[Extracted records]
*** Begin section ***
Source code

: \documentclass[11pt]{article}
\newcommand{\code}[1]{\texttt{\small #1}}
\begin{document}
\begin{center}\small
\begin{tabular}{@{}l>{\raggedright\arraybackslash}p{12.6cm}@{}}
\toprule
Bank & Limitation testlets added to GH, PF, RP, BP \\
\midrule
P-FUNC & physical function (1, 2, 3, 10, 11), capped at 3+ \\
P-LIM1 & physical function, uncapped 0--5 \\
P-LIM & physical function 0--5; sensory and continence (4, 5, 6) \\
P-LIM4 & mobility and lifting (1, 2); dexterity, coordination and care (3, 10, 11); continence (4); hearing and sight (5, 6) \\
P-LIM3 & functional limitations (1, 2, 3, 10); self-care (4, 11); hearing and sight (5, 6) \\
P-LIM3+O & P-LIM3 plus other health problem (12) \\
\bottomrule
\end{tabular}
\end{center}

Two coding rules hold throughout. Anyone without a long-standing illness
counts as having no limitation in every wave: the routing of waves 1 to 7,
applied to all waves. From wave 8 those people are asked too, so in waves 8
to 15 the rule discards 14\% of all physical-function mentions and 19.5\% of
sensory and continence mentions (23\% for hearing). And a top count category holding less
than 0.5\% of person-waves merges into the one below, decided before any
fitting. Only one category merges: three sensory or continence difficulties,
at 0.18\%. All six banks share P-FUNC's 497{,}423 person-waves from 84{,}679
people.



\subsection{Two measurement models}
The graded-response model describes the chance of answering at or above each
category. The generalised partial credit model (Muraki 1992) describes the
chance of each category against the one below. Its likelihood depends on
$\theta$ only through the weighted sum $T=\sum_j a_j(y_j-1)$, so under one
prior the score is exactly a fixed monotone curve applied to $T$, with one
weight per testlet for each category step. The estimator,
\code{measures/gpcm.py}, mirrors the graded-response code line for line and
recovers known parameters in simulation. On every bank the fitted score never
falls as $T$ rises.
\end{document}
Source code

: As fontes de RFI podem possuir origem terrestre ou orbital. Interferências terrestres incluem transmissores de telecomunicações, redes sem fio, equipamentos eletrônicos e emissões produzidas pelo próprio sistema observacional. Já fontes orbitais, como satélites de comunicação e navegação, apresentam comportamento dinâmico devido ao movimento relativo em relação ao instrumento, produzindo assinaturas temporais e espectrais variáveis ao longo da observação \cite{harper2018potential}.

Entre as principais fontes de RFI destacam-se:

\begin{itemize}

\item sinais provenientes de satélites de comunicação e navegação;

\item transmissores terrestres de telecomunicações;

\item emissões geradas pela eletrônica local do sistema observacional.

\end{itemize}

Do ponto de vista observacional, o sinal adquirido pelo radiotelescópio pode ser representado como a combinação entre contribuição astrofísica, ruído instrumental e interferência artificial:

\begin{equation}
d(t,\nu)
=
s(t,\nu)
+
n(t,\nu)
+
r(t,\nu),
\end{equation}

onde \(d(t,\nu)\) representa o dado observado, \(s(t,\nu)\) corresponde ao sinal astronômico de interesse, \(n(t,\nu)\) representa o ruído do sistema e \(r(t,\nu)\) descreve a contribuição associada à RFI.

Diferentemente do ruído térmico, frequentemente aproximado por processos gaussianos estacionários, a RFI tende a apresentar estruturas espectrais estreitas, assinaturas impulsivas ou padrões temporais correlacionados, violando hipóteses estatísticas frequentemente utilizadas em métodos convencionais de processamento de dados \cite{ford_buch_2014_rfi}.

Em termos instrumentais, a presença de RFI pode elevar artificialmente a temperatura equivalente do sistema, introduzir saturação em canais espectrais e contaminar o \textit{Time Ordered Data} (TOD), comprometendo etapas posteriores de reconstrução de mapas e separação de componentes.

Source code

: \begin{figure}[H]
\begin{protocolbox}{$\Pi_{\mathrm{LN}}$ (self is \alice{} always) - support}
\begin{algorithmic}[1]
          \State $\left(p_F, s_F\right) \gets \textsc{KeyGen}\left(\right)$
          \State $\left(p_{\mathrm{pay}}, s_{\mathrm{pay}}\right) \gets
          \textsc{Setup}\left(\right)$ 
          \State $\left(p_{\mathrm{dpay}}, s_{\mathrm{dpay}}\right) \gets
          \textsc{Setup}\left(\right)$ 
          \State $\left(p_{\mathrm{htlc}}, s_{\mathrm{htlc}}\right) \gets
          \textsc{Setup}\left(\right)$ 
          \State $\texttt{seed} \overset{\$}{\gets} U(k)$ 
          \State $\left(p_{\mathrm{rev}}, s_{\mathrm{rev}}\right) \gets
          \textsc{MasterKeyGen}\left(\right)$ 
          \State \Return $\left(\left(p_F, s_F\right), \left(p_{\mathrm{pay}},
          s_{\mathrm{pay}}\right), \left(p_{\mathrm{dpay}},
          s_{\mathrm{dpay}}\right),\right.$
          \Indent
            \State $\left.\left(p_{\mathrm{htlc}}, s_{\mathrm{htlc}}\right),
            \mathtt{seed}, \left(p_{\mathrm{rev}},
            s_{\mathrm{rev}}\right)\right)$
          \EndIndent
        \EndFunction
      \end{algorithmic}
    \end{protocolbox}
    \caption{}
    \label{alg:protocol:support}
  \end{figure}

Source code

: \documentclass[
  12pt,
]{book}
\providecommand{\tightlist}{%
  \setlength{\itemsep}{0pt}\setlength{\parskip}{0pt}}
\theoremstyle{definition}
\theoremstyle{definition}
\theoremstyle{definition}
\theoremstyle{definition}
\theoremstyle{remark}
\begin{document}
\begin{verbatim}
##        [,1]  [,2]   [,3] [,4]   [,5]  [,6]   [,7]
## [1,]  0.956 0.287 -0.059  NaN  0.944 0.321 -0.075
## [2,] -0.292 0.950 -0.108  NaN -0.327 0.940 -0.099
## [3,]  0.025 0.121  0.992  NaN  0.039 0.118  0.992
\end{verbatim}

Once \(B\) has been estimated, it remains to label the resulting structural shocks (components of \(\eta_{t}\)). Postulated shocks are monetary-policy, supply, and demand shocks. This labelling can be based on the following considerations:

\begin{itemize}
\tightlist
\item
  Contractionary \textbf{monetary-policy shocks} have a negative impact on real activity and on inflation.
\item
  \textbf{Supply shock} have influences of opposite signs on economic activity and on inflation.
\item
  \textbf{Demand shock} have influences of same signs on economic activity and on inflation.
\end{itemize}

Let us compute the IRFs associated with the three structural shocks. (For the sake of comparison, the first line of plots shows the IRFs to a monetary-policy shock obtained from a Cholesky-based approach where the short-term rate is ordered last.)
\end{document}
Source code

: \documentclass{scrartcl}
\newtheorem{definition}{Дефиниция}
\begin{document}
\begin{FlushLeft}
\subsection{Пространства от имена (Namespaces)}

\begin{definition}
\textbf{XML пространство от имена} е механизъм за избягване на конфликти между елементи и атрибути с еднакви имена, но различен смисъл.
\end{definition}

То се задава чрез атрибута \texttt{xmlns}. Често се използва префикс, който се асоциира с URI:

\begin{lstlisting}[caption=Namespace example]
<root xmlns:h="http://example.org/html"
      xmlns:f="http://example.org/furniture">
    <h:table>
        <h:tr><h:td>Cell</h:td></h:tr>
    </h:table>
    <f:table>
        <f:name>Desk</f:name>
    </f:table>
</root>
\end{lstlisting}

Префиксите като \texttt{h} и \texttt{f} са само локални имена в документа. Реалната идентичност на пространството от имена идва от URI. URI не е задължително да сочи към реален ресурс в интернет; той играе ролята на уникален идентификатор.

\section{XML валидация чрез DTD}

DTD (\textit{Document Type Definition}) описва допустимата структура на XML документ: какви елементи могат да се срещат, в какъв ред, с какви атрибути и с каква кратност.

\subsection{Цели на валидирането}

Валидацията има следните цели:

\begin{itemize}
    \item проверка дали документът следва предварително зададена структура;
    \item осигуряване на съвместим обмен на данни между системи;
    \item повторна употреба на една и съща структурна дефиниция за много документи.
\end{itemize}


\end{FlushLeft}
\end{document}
*** End section ***
● Activity: Please give again the lines above between the line holding "real activity and on inflation." and the line holding "за много документи.", inclusive, exactly as they are and with nothing added.

● Final answer:
  Contractionary \textbf{monetary-policy shocks} have a negative impact on real activity and on inflation.
\item
  \textbf{Supply shock} have influences of opposite signs on economic activity and on inflation.
\item
  \textbf{Demand shock} have influences of same signs on economic activity and on inflation.
\end{itemize}

Let us compute the IRFs associated with the three structural shocks. (For the sake of comparison, the first line of plots shows the IRFs to a monetary-policy shock obtained from a Cholesky-based approach where the short-term rate is ordered last.)
\end{document}
Source code

: \documentclass{scrartcl}
\newtheorem{definition}{Дефиниция}
\begin{document}
\begin{FlushLeft}
\subsection{Пространства от имена (Namespaces)}

\begin{definition}
\textbf{XML пространство от имена} е механизъм за избягване на конфликти между елементи и атрибути с еднакви имена, но различен смисъл.
\end{definition}

То се задава чрез атрибута \texttt{xmlns}. Често се използва префикс, който се асоциира с URI:

\begin{lstlisting}[caption=Namespace example]
<root xmlns:h="http://example.org/html"
      xmlns:f="http://example.org/furniture">
    <h:table>
        <h:tr><h:td>Cell</h:td></h:tr>
    </h:table>
    <f:table>
        <f:name>Desk</f:name>
    </f:table>
</root>
\end{lstlisting}

Префиксите като \texttt{h} и \texttt{f} са само локални имена в документа. Реалната идентичност на пространството от имена идва от URI. URI не е задължително да сочи към реален ресурс в интернет; той играе ролята на уникален идентификатор.

\section{XML валидация чрез DTD}

DTD (\textit{Document Type Definition}) описва допустимата структура на XML документ: какви елементи могат да се срещат, в какъв ред, с какви атрибути и с каква кратност.

\subsection{Цели на валидирането}

Валидацията има следните цели:

\begin{itemize}
    \item проверка дали документът следва предварително зададена структура;
    \item осигуряване на съвместим обмен на данни между системи;
    \item повторна употреба на една и съща структурна дефиниция за много документи.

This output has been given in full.